Equipe:
Durée: 103‘
Genre:
Date de sortie:
(cotations de « ooo » -restez chez vous- à « **** » -rdv de toute urgence au cinéma)

Si vous avez manqué le début:

Les Américains sont venus en Islande, ont construit des casernes en tôle, et puis sont repartis, laissant le pays dans la misère et les pauvres dans leurs taudis préfabriqués. Ils ont laissé derrière eux le mythe d'une Amérique étincelante, parfaite et riche. Un mythe qui fait briller les yeux des petites gens.
Ceux de Baddi notamment, qui accompagne sa mère aux Etats-Unis quelques mois. Il en revient complètement transfiguré. Lunettes noires, rock'n roll et grosse voiture: il a pris l'image. Et comme il est accueilli en héros à son retour, il en profite. Laissant son frère Danni dans l'ombre et sa soeur Dolli dans la cuisine à s'apitoyer sur son mariage raté.

Notre critique:

Qui l’avait vu, le remarquable COLD FEVER de Fridrik Thor Fridriksson?
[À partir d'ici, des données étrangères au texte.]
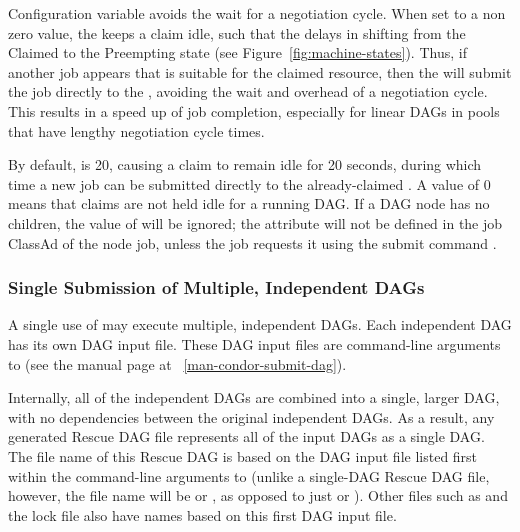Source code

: Configuration variable
avoids the wait for a negotiation cycle.
When set to a non zero value, 
the  keeps a claim idle,
such that the  delays in shifting from
the Claimed to the Preempting state (see Figure~\ref{fig:machine-states}).
Thus, if another job appears that is suitable for the claimed resource,
then the  will submit the job directly to the , 
avoiding the wait and overhead of a negotiation cycle.
This results in a speed up of job completion,
especially for linear DAGs in pools that have lengthy negotiation cycle times.

By default,  is 20, 
causing a claim to remain idle for 20 seconds, 
during which time a new job can be submitted
directly to the already-claimed . 
A value of 0 means that claims are not held idle for a running DAG.
If a DAG node has no children,
the value of  will be ignored;
the  attribute will not be defined in the job ClassAd 
of the node job, unless the job requests it using the submit command
. 

\subsubsection{\label{sec:MultipleDAGs}Single Submission of Multiple, Independent DAGs}

A single use of  may execute multiple, independent DAGs.
Each independent DAG has its own DAG input file.
These DAG input files are command-line arguments to
(see the  manual page at ~\ref{man-condor-submit-dag}).

Internally, all of the independent DAGs are combined
into a single, larger DAG, with no dependencies between
the original independent DAGs.
As a result,
any generated Rescue DAG file represents all of the input DAGs
as a single DAG.
The file name of this Rescue DAG is based on the DAG input file
listed first within the command-line arguments to
 (unlike a single-DAG Rescue DAG file, however,
the file name will be
 or
,
as opposed to
just 
or ).
Other files such
as  and the lock file also have names based on this
first DAG input file.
Peu de monde, vraisemblablement. Et quel dommage… Pourtant, ce réalisateur islandais mérite vraiment qu’on s’intéresse à lui. Pour deux raisons. La première: un style personnel, imagé, qui profite pleinement des paysages vides et chargés d’émotions de sa terre natale. La seconde: la justesse de son propos lorsqu’il parle des hommes, de la solitude, de la famille, de la frustration et du rêve.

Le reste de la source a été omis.